A surgeon should recognize that, while they legitimately may trust the current management of a medical device company, their financial upside from royalties or equity interests will be realized over many years, perhaps 10 or more years. What was once a positive and cooperative relationship may change drastically, to the surgeon’s detriment. Both emerging and established companies regularly engage in mergers and acquisitions, resulting in changes in ownership and management. Accordingly, a surgeon should seek adequate long-term protection to the extent possible.
How does the surgeon avoid conflicts?
Initially, the surgeon must review the policies of their employer, hospital, or university to ensure compliance. Typically, the policies will allow the surgeon to work with medical device companies, provided, however, (i) that the surgeon does not use any time, property, or other resources of the employer, hospital, or university; (ii) that the surgeon discloses the relationship and the consideration received to the employer, hospital, or university and patients; and (iii) that an employer, hospital, or university may want to review any agreement to be signed by the surgeon.
Medical device companies are required to comply with multiple federal and state healthcare laws, the AdvaMed Code of Ethics on Interactions with Health Care Professionals (advamed.org), and their own codes of conduct.
Finally, a surgeon working with more than one company must avoid conflicting obligations between companies. Potential conflicts arise from separate confidentiality, intellectual property, and noncompete obligations included in the agreements proposed by medical device companies. Learning about one company’s new or improved products has the potential to benefit another company with whom the surgeon might also be working. A confidentiality obligation prevents that misuse by the surgeon. But, while unintentionally forgetting information (i.e., birthdays, anniversaries) may be common, intentionally forgetting something is more difficult. Similarly, a surgeon working with two or more companies may become obligated to assign his or her ideas simultaneously to different companies. Although the risk may seem small, it is not if those ideas develop into or overlap (or arguably so) with a highly successful product. Trade-secret litigation is common. To reduce these risks, a medical device company might require a noncompete obligation by which a surgeon agrees not to work with a second company in an area in which the surgeon works with the first company. As might be expected, these clauses tend to be broadly drafted and simply add another obligation that a surgeon needs to consider carefully.

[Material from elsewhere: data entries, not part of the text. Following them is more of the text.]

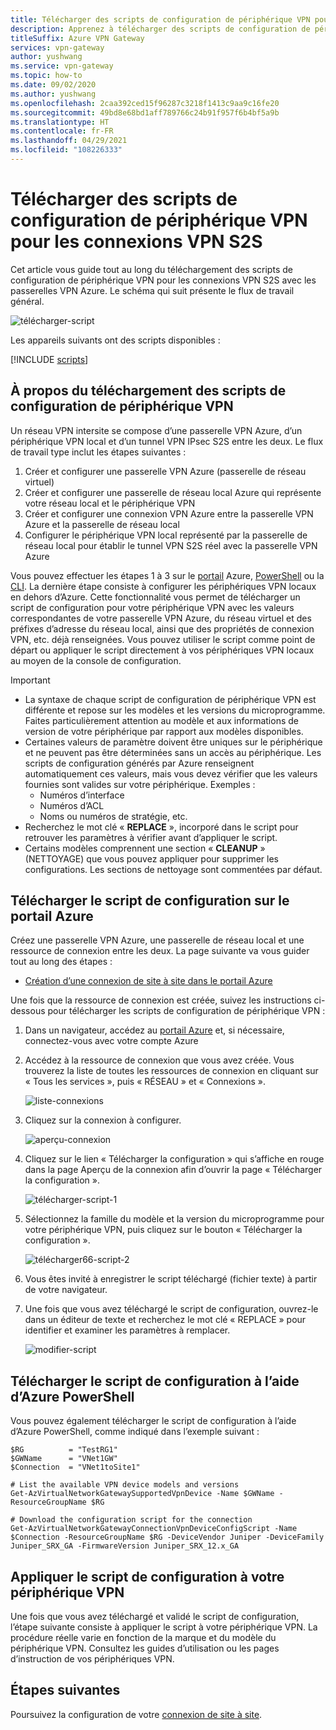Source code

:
 ```yaml
---
title: Télécharger des scripts de configuration de périphérique VPN pour les connexions VPN S2S
description: Apprenez à télécharger des scripts de configuration de périphérique VPN pour les connexions VPN S2S avec les passerelles VPN Azure.
titleSuffix: Azure VPN Gateway
services: vpn-gateway
author: yushwang
ms.service: vpn-gateway
ms.topic: how-to
ms.date: 09/02/2020
ms.author: yushwang
ms.openlocfilehash: 2caa392ced15f96287c3218f1413c9aa9c16fe20
ms.sourcegitcommit: 49bd8e68bd1aff789766c24b91f957f6b4bf5a9b
ms.translationtype: HT
ms.contentlocale: fr-FR
ms.lasthandoff: 04/29/2021
ms.locfileid: "108226333"
---
```

# <a name="download-vpn-device-configuration-scripts-for-s2s-vpn-connections"></a>Télécharger des scripts de configuration de périphérique VPN pour les connexions VPN S2S

Cet article vous guide tout au long du téléchargement des scripts de configuration de périphérique VPN pour les connexions VPN S2S avec les passerelles VPN Azure. Le schéma qui suit présente le flux de travail général.

![télécharger-script](./media/vpn-gateway-download-vpndevicescript/downloaddevicescript.png)

Les appareils suivants ont des scripts disponibles :

[!INCLUDE [scripts](../../includes/vpn-gateway-device-configuration-scripts.md)]

## <a name="about-vpn-device-configuration-scripts"></a><a name="about"></a>À propos du téléchargement des scripts de configuration de périphérique VPN

Un réseau VPN intersite se compose d’une passerelle VPN Azure, d’un périphérique VPN local et d’un tunnel VPN IPsec S2S entre les deux. Le flux de travail type inclut les étapes suivantes :

1. Créer et configurer une passerelle VPN Azure (passerelle de réseau virtuel)
2. Créer et configurer une passerelle de réseau local Azure qui représente votre réseau local et le périphérique VPN
3. Créer et configurer une connexion VPN Azure entre la passerelle VPN Azure et la passerelle de réseau local
4. Configurer le périphérique VPN local représenté par la passerelle de réseau local pour établir le tunnel VPN S2S réel avec la passerelle VPN Azure

Vous pouvez effectuer les étapes 1 à 3 sur le [portail](./tutorial-site-to-site-portal.md) Azure, [PowerShell](vpn-gateway-create-site-to-site-rm-powershell.md) ou la [CLI](vpn-gateway-howto-site-to-site-resource-manager-cli.md). La dernière étape consiste à configurer les périphériques VPN locaux en dehors d’Azure. Cette fonctionnalité vous permet de télécharger un script de configuration pour votre périphérique VPN avec les valeurs correspondantes de votre passerelle VPN Azure, du réseau virtuel et des préfixes d’adresse du réseau local, ainsi que des propriétés de connexion VPN, etc. déjà renseignées. Vous pouvez utiliser le script comme point de départ ou appliquer le script directement à vos périphériques VPN locaux au moyen de la console de configuration.

> [!IMPORTANT]
> * La syntaxe de chaque script de configuration de périphérique VPN est différente et repose sur les modèles et les versions du microprogramme. Faites particulièrement attention au modèle et aux informations de version de votre périphérique par rapport aux modèles disponibles.
> * Certaines valeurs de paramètre doivent être uniques sur le périphérique et ne peuvent pas être déterminées sans un accès au périphérique. Les scripts de configuration générés par Azure renseignent automatiquement ces valeurs, mais vous devez vérifier que les valeurs fournies sont valides sur votre périphérique. Exemples :
>    * Numéros d’interface
>    * Numéros d’ACL
>    * Noms ou numéros de stratégie, etc.
> * Recherchez le mot clé « **REPLACE** », incorporé dans le script pour retrouver les paramètres à vérifier avant d’appliquer le script.
> * Certains modèles comprennent une section « **CLEANUP** » (NETTOYAGE) que vous pouvez appliquer pour supprimer les configurations. Les sections de nettoyage sont commentées par défaut.

## <a name="download-the-configuration-script-from-azure-portal"></a>Télécharger le script de configuration sur le portail Azure

Créez une passerelle VPN Azure, une passerelle de réseau local et une ressource de connexion entre les deux. La page suivante va vous guider tout au long des étapes :

* [Création d’une connexion de site à site dans le portail Azure](./tutorial-site-to-site-portal.md)

Une fois que la ressource de connexion est créée, suivez les instructions ci-dessous pour télécharger les scripts de configuration de périphérique VPN :

1. Dans un navigateur, accédez au [portail Azure](https://portal.azure.com) et, si nécessaire, connectez-vous avec votre compte Azure
2. Accédez à la ressource de connexion que vous avez créée. Vous trouverez la liste de toutes les ressources de connexion en cliquant sur « Tous les services », puis « RÉSEAU » et « Connexions ».

    ![liste-connexions](./media/vpn-gateway-download-vpndevicescript/connectionlist.png)

3. Cliquez sur la connexion à configurer.

    ![aperçu-connexion](./media/vpn-gateway-download-vpndevicescript/connectionoverview.png)

4. Cliquez sur le lien « Télécharger la configuration » qui s’affiche en rouge dans la page Aperçu de la connexion afin d’ouvrir la page « Télécharger la configuration ».

    ![télécharger-script-1](./media/vpn-gateway-download-vpndevicescript/downloadscript-1.png)

5. Sélectionnez la famille du modèle et la version du microprogramme pour votre périphérique VPN, puis cliquez sur le bouton « Télécharger la configuration ».

    ![télécharger66-script-2](./media/vpn-gateway-download-vpndevicescript/downloadscript-2.PNG)

6. Vous êtes invité à enregistrer le script téléchargé (fichier texte) à partir de votre navigateur.
7. Une fois que vous avez téléchargé le script de configuration, ouvrez-le dans un éditeur de texte et recherchez le mot clé « REPLACE » pour identifier et examiner les paramètres à remplacer.

    ![modifier-script](./media/vpn-gateway-download-vpndevicescript/editscript.png)

## <a name="download-the-configuration-script-using-azure-powershell"></a>Télécharger le script de configuration à l’aide d’Azure PowerShell



Vous pouvez également télécharger le script de configuration à l’aide d’Azure PowerShell, comme indiqué dans l’exemple suivant :

```azurepowershell-interactive
$RG          = "TestRG1"
$GWName      = "VNet1GW"
$Connection  = "VNet1toSite1"

# List the available VPN device models and versions
Get-AzVirtualNetworkGatewaySupportedVpnDevice -Name $GWName -ResourceGroupName $RG

# Download the configuration script for the connection
Get-AzVirtualNetworkGatewayConnectionVpnDeviceConfigScript -Name $Connection -ResourceGroupName $RG -DeviceVendor Juniper -DeviceFamily Juniper_SRX_GA -FirmwareVersion Juniper_SRX_12.x_GA
```

## <a name="apply-the-configuration-script-to-your-vpn-device"></a>Appliquer le script de configuration à votre périphérique VPN

Une fois que vous avez téléchargé et validé le script de configuration, l’étape suivante consiste à appliquer le script à votre périphérique VPN. La procédure réelle varie en fonction de la marque et du modèle du périphérique VPN. Consultez les guides d’utilisation ou les pages d’instruction de vos périphériques VPN.

## <a name="next-steps"></a>Étapes suivantes

Poursuivez la configuration de votre [connexion de site à site](./tutorial-site-to-site-portal.md).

What else should a surgeon be concerned about?
Regardless of how beneficial a surgeon’s contributions are to a particular proposed product, a surgeon should avoid any risk from the commercialization of that product. A surgeon is not in the business of taking a product from concept to commercialization, which involves complicated financial, intellectual property, manufacturing, marketing, regulatory, technical, and other issues. Medical device companies are in that business and have the necessary expertise and resources. A surgeon accordingly should avoid making unreasonable warranties and should seek to be indemnified and insured by the medical device company. Finally, a surgeon should obtain an explicit right to end the relationship if they so desire. What begins as a manageable side business has the potential, if the surgeon is not careful, to affect their primary responsibilities to patients.
Xinning Li, MD, FAAOS, is a professor of orthopaedic surgery at the Boston University School of Medicine. He is on the editorial board of AAOS Now and specializes in both sports medicine and shoulder surgery.